-
61. Data: 2011-12-11 09:02:37
Temat: Re: Dobrze powiedziane....
Od: RynekGlobalny <r...@g...com>
Chciwość (rzeczy materialnych i pieniędzy) mieści się głównie na 2-3
poziomie piramidy potrzeb Masłowa
http://www.zarzyccy.pl/piramida-potrzeb-maslowa-2.jp
g
założenie że każdy chce się po prostu materialnie bogacić to bardzo
generalizujące stwierdzenie.
Myślę że ludzie chcą być po prostu szczęśliwi (w jakikoliwek sposób) i
żeby ich nikt nie krzywdził. Ta reguła prędzej byłaby formą reguły
ogólnej - ludzi wybierających świadomie (i z własnej woli) cierpienie
jest bardzo mało.
Materialne rozwiązanie tych potrzeb też może mieć miejsce ale nie jest
to jedyna droga. Jest dużo osób bogatych i nieszczęśliwych.

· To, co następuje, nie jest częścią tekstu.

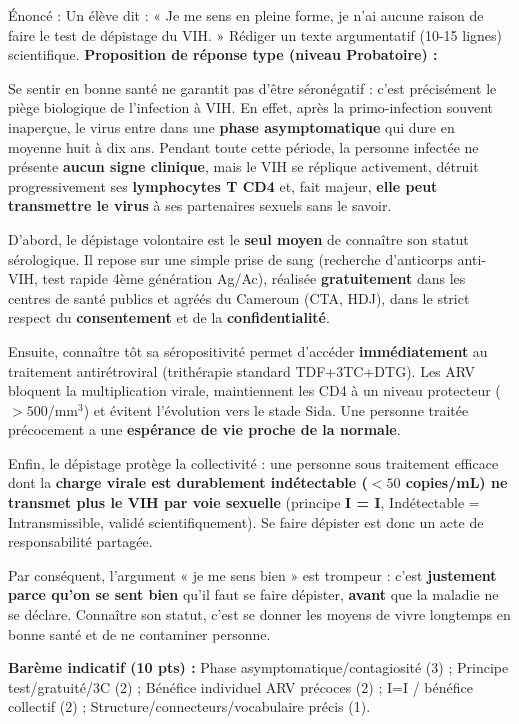 \documentclass[11pt]{article}
\begin{document}
\begin{exoresolu}
Énoncé : Un élève dit : « Je me sens en pleine forme, je n'ai aucune raison de faire le test de dépistage du VIH. » Rédiger un texte argumentatif (10-15 lignes) scientifique.
\tcblower
\textbf{Proposition de réponse type (niveau Probatoire) :}

Se sentir en bonne santé ne garantit pas d'être séronégatif : c'est précisément le piège biologique de l'infection à VIH. En effet, après la primo-infection souvent inaperçue, le virus entre dans une \textbf{phase asymptomatique} qui dure en moyenne huit à dix ans. Pendant toute cette période, la personne infectée ne présente \textbf{aucun signe clinique}, mais le VIH se réplique activement, détruit progressivement ses \textbf{lymphocytes T CD4} et, fait majeur, \textbf{elle peut transmettre le virus} à ses partenaires sexuels sans le savoir.

D'abord, le dépistage volontaire est le \textbf{seul moyen} de connaître son statut sérologique. Il repose sur une simple prise de sang (recherche d'anticorps anti-VIH, test rapide 4ème génération Ag/Ac), réalisée \textbf{gratuitement} dans les centres de santé publics et agréés du Cameroun (CTA, HDJ), dans le strict respect du \textbf{consentement} et de la \textbf{confidentialité}.

Ensuite, connaître tôt sa séropositivité permet d'accéder \textbf{immédiatement} au traitement antirétroviral (trithérapie standard TDF+3TC+DTG). Les ARV bloquent la multiplication virale, maintiennent les CD4 à un niveau protecteur ($> 500$/mm$^3$) et évitent l'évolution vers le stade Sida. Une personne traitée précocement a une \textbf{espérance de vie proche de la normale}.

Enfin, le dépistage protège la collectivité : une personne sous traitement efficace dont la \textbf{charge virale est durablement indétectable ($< 50$ copies/mL) ne transmet plus le VIH par voie sexuelle} (principe \textbf{I = I}, Indétectable = Intransmissible, validé scientifiquement). Se faire dépister est donc un acte de responsabilité partagée.

Par conséquent, l'argument « je me sens bien » est trompeur : c'est \textbf{justement parce qu'on se sent bien} qu'il faut se faire dépister, \textbf{avant} que la maladie ne se déclare. Connaître son statut, c'est se donner les moyens de vivre longtemps en bonne santé et de ne contaminer personne.

\textbf{Barème indicatif (10 pts) :} Phase asymptomatique/contagiosité (3) ; Principe test/gratuité/3C (2) ; Bénéfice individuel ARV précoces (2) ; I=I / bénéfice collectif (2) ; Structure/connecteurs/vocabulaire précis (1).
\end{exoresolu}
\end{document}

Są różne badania nt. temat, można poszukać np. wzrost PKB kraju do
poziomu szczęścia obywateli, albo czy ludzie jeżdżący drogimi
samochodami czują się szczęśliwsi od tych jeżdzących autobusem czy
czymś innym tanim i mniej wygodnym. Można poszukać tego...trochę mi
się nie chce :)
Są też takie osoby które cenia bardziej wolność od zasobności konta.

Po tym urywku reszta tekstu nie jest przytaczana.